What you will do :: Go through the material and return every line that contains the string "None".

--- START ---

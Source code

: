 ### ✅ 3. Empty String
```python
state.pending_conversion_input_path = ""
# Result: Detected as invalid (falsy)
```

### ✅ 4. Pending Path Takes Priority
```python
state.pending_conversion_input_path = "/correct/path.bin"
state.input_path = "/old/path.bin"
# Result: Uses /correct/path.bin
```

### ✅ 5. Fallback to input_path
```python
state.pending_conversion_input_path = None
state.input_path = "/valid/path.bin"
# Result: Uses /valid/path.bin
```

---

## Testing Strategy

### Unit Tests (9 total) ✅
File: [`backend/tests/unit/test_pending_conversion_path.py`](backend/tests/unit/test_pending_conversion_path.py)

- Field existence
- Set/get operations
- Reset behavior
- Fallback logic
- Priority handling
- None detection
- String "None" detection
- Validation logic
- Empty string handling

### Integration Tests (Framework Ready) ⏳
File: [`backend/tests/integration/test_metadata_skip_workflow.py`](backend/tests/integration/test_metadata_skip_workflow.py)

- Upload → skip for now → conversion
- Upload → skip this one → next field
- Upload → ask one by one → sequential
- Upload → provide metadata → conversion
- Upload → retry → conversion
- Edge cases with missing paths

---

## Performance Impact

--- END ---

Written response ::
state.pending_conversion_input_path = None
- None detection
- String "None" detection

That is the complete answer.